Wednesday, July 26, 2023

F. Scott Fitzgerald: Bloom's BioCritiques, Harold Bloom, c. 2003

F. Scott Fitzgerald: Bloom's BioCritiques, Harold Bloom, c. 2003. 813F.

Introduction to the series.

Attempts to explain the challenge of writing bio-critiques, how to separate the "works" from the writer.

Of course, Harold Bloom starts with Shakespeare: it's all about his works. We know nothing about the writer ... unless one knows / accepts the Shakespeare plays / sonnets were written by Sir Henry Neville. Then we know everything.

From Shakespeare, Bloom goes to Goethe, about whom we know everything.

I digress: actually Bloom began with James Boswell's Life of Samuel Johnson, a biography that spoke both of Boswell's life and his works, though, if I recall, it seemed more about the lives of the two men much more than Johnson's works. 

From there, Harold Bloom mentions other examples of modern instances of literary biography: Richard Ellman's lives of W. B. Yeats, Joyce, and Oscar Wilde -- which essentially follow in Boswell's pattern.

After Shakespeare and Goethe, Bloom turns to Virginia Woolf, known more for her works and her boring life.

On the other hand, those with lives more livid than their works: Byron, Wilde, Malraux, Hemingway.

To that list, I would add F. Scott Fitzgerald, except for The Great Gatsby, of course.

Writers who struggled to be real heroes but never succeeded; their work outlived them: Tolstoy, Milton, Victor Hugo.

Others with "work in the work," and not "work in the person": Emily Dickinson, Wallace Stevens, and Willa Cather.

The extreme instance of the latter group: Emily Brontē.

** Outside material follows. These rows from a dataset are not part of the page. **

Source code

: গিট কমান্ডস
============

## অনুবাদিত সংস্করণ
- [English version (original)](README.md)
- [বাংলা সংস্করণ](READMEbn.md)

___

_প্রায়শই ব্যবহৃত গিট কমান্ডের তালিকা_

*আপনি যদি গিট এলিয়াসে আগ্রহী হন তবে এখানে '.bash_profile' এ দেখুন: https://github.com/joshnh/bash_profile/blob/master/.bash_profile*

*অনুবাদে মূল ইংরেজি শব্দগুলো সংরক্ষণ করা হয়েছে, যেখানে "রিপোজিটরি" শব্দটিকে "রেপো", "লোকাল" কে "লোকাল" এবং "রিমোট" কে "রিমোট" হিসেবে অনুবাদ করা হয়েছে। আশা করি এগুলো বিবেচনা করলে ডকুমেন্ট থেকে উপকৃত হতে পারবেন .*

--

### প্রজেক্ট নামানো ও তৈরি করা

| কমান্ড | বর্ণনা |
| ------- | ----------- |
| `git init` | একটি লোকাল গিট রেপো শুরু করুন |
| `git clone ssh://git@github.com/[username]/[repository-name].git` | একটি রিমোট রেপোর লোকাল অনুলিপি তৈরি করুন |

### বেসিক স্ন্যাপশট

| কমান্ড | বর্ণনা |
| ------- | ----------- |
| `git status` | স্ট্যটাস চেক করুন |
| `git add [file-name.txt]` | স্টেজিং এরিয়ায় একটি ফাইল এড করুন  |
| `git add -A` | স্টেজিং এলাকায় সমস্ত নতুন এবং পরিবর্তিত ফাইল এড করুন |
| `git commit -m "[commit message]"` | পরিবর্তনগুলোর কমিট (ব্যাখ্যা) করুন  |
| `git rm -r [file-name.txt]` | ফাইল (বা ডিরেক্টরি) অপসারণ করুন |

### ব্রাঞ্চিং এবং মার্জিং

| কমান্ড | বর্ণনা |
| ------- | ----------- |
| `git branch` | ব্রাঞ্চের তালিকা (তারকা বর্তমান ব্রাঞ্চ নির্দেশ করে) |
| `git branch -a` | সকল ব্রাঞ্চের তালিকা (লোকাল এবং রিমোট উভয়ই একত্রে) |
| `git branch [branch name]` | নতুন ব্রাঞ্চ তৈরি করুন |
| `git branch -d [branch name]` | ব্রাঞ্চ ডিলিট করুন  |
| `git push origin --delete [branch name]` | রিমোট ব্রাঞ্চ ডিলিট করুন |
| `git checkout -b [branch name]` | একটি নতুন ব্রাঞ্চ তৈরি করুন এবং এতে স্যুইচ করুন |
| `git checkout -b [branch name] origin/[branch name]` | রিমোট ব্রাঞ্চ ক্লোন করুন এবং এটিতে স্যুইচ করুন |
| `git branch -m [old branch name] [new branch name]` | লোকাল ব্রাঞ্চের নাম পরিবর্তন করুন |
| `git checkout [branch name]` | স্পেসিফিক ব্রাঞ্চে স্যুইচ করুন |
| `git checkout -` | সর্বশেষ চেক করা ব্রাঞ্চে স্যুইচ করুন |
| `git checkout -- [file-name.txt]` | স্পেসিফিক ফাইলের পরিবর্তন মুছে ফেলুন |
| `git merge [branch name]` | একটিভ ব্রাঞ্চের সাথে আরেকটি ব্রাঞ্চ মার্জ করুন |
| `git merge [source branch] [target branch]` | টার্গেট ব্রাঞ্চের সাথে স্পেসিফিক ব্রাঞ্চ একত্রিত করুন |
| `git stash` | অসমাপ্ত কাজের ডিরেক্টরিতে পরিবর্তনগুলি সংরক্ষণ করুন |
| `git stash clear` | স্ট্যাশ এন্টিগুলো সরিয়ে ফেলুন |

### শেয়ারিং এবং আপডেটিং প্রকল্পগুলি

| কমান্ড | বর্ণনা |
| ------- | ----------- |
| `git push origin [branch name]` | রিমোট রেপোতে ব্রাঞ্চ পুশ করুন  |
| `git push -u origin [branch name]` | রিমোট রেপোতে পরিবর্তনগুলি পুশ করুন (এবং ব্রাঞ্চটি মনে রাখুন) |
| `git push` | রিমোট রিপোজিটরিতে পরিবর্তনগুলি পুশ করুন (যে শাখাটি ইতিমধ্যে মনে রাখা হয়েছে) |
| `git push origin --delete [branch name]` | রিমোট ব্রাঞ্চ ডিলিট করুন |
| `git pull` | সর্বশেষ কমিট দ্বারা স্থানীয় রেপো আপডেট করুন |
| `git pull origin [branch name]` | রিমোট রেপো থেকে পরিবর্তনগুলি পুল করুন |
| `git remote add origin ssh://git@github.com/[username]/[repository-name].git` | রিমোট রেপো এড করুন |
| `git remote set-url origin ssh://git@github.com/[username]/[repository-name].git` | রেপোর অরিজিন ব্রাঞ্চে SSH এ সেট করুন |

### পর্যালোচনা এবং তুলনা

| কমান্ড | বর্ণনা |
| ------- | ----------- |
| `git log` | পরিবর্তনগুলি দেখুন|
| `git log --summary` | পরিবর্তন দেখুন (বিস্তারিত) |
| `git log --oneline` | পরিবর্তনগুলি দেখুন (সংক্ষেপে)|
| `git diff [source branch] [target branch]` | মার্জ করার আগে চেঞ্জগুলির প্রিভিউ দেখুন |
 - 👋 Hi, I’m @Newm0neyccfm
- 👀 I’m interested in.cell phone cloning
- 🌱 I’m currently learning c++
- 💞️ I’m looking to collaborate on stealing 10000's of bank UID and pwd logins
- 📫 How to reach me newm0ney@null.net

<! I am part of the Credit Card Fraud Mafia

And then the F. Scott Ffitzgerald bio-critique begins.

Harold Bloom
Introduction

Norma Jean Lutz
Biography of F. Scott Fitzgerald

 

Thomas Heise
The "Purposeless Splendor" of the Ideal in the Fiction of F. Scott Fitzgerald


Lionel Trilling
The Liberal Imagination


Malcolm Cowley
Romance of Money

 

The 1920s.

They were the age when the country ceeased to be English and Scottish and when the children of later immigrations moved froward to take their places in the national life.